Activity: Would you tally how many lines in the records include the word "rthk"? Reply with the number only.

Source information:
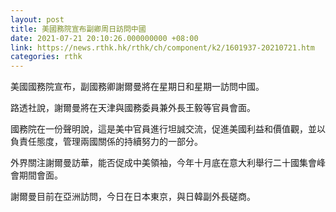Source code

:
 ```yaml
---
layout: post
title: 美國務院宣布副卿周日訪問中國
date: 2021-07-21 20:10:26.000000000 +08:00
link: https://news.rthk.hk/rthk/ch/component/k2/1601937-20210721.htm
categories: rthk
---
```


美國國務院宣布，副國務卿謝爾曼將在星期日和星期一訪問中國。

路透社說，謝爾曼將在天津與國務委員兼外長王毅等官員會面。

國務院在一份聲明說，這是美中官員進行坦誠交流，促進美國利益和價值觀，並以負責任態度，管理兩國關係的持續努力的一部分。

外界關注謝爾曼訪華，能否促成中美領袖，今年十月底在意大利舉行二十國集會峰會期間會面。

謝爾曼目前在亞洲訪問，今日在日本東京，與日韓副外長磋商。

Response to the exercise: 2